Seit mehr als 20 Jahren dürfen EU-Bürger in Deutschland kommunal wählen. In Schleswig-Holstein wird nun auch gefordert, dass EU-Bürger auf Landesebene wählen dürfen. Für die CDU ist nicht nur das Internet Neuland, sondern leider immer noch auch die Integrationspolitik.

(Beifall von den PIRATEN)

Verehrte Vertreterinnen und Vertreter der Altparteien, Ihre Kollegen in Berlin haben gerade gezeigt, dass sie ein Gesetz zum Aufbau von demokratischen Hürden in nur neun Tagen durch den Bundestag bringen können. Gemeint ist die Dreiprozenthürde bei der Europawahl. Ich halte Sie alle nicht für Antidemokraten. Deswegen zeigen Sie doch mal, dass es auch andersherum geht und bringen Sie diese Bundesratsinitiative zum Abbau von Hürden schnell auf den Weg. Gewartet haben die Menschen lange genug. – Danke.

(Beifall von den PIRATEN)

Wortprotokoll des Nachtrags zur Rede von Frank Herrmann:

Frank Herrmann (PIRATEN): Viel Zeit habe ich nicht mehr übrig. Ich wollte nur ganz kurz klarstellen: Der Antrag zur Änderung des Kommunalwahlrechts, den wir angesprochen haben, kommt dann, wenn Sie die Bundesratsinitiative zur Änderung des Grundgesetzes erfolgreich durchgebracht haben. Wir wissen schon, wie das funktioniert.
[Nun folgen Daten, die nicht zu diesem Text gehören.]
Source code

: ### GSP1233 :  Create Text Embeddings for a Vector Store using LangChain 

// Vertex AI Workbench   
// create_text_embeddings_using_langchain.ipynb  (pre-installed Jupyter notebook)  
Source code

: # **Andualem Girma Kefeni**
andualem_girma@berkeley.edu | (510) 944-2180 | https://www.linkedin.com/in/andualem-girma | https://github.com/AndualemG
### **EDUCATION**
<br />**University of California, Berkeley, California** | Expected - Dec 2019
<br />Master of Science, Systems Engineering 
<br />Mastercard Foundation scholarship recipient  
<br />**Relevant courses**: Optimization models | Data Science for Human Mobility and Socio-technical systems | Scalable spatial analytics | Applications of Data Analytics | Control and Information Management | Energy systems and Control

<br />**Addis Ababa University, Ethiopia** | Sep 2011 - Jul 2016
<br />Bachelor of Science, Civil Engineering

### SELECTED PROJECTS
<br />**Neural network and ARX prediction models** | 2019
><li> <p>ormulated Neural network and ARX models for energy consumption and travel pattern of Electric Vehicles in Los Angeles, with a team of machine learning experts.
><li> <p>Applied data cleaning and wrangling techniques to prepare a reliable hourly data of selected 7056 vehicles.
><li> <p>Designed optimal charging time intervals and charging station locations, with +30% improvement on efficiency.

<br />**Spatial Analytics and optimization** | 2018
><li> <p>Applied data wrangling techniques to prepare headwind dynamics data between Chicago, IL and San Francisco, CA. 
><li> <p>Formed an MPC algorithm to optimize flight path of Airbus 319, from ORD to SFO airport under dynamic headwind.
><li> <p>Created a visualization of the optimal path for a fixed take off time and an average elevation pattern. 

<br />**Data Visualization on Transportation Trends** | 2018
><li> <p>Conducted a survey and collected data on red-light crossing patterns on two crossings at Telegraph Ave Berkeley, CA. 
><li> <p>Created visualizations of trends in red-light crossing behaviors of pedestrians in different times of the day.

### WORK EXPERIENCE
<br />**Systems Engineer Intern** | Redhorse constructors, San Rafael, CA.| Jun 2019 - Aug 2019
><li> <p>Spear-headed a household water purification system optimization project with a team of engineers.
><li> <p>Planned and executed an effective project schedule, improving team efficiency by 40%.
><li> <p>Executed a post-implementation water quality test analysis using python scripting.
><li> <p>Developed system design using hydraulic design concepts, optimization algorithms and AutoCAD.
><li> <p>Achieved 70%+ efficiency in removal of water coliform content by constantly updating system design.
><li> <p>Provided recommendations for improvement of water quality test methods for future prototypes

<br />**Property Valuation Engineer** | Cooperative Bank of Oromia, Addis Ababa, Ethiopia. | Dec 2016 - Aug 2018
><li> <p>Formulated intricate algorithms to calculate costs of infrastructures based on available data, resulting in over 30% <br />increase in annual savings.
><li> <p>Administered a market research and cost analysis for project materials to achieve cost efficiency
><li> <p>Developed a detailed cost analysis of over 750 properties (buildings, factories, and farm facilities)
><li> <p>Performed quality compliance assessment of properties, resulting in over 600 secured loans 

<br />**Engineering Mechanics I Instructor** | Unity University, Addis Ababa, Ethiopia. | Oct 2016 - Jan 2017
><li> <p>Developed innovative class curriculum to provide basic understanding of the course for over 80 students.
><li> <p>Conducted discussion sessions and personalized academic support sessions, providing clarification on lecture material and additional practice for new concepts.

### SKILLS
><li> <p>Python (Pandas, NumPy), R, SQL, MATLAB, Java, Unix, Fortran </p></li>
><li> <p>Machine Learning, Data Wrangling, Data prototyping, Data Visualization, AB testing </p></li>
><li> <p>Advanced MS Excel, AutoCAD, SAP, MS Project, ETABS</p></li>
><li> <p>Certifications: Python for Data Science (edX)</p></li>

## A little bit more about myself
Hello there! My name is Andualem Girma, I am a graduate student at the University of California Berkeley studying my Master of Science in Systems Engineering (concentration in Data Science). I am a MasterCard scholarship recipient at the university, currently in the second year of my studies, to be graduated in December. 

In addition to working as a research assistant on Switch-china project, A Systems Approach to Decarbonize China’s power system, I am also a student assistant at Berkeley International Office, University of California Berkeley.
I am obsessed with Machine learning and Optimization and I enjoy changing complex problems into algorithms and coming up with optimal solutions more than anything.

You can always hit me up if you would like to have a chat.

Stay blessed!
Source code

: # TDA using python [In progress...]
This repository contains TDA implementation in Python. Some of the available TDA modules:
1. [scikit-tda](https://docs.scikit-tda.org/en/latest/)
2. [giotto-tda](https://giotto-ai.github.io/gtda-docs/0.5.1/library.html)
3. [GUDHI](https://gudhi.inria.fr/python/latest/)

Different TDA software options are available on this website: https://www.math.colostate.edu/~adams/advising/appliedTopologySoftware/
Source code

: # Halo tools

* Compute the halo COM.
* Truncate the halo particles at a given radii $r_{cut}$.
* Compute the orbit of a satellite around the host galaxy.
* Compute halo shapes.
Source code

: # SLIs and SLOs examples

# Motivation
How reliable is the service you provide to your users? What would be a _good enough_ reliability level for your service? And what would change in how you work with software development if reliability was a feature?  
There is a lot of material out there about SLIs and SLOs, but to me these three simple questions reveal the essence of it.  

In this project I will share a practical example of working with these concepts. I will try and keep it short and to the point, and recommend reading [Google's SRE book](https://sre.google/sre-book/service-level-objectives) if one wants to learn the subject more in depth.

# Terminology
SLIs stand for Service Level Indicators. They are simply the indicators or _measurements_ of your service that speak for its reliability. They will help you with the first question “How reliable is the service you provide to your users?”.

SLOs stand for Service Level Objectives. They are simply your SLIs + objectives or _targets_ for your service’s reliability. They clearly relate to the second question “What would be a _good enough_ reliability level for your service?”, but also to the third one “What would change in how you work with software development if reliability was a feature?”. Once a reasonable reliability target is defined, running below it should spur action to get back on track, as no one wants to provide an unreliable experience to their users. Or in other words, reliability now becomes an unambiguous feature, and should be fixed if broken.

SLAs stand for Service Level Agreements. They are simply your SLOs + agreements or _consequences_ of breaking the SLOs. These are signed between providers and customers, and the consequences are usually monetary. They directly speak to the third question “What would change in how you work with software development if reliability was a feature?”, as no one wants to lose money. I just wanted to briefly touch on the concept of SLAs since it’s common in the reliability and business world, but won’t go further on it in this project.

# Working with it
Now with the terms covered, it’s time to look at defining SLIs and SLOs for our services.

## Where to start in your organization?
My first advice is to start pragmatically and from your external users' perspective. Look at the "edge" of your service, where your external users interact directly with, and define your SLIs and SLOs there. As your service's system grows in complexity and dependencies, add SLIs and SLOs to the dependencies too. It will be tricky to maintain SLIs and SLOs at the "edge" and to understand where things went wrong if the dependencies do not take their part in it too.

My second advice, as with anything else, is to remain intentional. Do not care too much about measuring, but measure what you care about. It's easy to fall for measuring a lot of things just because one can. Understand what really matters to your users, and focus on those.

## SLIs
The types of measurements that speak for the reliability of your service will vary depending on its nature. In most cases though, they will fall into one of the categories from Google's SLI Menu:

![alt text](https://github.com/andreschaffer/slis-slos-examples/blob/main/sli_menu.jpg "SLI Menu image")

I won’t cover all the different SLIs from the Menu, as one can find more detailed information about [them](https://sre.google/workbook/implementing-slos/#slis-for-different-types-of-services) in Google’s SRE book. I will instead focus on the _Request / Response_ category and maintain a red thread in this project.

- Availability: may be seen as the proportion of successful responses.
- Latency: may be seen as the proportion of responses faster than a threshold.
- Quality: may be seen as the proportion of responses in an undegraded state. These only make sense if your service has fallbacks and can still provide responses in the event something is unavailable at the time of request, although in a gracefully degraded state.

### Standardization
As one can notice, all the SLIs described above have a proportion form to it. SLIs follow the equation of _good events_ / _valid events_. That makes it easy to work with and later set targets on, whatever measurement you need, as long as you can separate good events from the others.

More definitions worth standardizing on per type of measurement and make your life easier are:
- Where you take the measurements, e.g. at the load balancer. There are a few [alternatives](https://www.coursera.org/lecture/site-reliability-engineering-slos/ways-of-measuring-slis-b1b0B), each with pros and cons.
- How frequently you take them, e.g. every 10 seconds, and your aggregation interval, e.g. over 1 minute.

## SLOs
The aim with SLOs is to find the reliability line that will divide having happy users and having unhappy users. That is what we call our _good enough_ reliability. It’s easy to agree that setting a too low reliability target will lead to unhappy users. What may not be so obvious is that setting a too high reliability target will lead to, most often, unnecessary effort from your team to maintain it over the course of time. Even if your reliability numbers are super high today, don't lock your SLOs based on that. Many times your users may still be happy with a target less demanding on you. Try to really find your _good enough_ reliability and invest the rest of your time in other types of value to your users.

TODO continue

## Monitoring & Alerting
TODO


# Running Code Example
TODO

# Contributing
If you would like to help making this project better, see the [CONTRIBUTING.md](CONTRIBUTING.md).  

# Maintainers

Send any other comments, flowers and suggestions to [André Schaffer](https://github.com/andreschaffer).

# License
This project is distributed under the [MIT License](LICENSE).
Herr Biesenbach, noch einmal ganz kurz an Sie gerichtet: Die Debatte geht wirklich schon viel zu lang. Sie haben einen ganz wichtigen Punkt genannt: An-

reize schaffen. Wir sind der Meinung, dass ein kommunales Wahlrecht – wir reden hier vom kommunalen Wahlrecht, nicht von Landtags- oder Bundestagswahlen – für Nicht-EU-Bürger, die hier leben, ein ganz wichtiger Anreiz sein kann, das zu erleben, was möglich ist, wenn man sich kommunal einbringen kann. Das kann vielleicht ein ganz wichtiger Anreiz sein, dann auch die deutsche Staatsbürgerschaft zu beantragen. Deswegen finden wir es wichtig, dass das weiterverfolgt wird und dass wir das möglichst bald umsetzen. – Danke.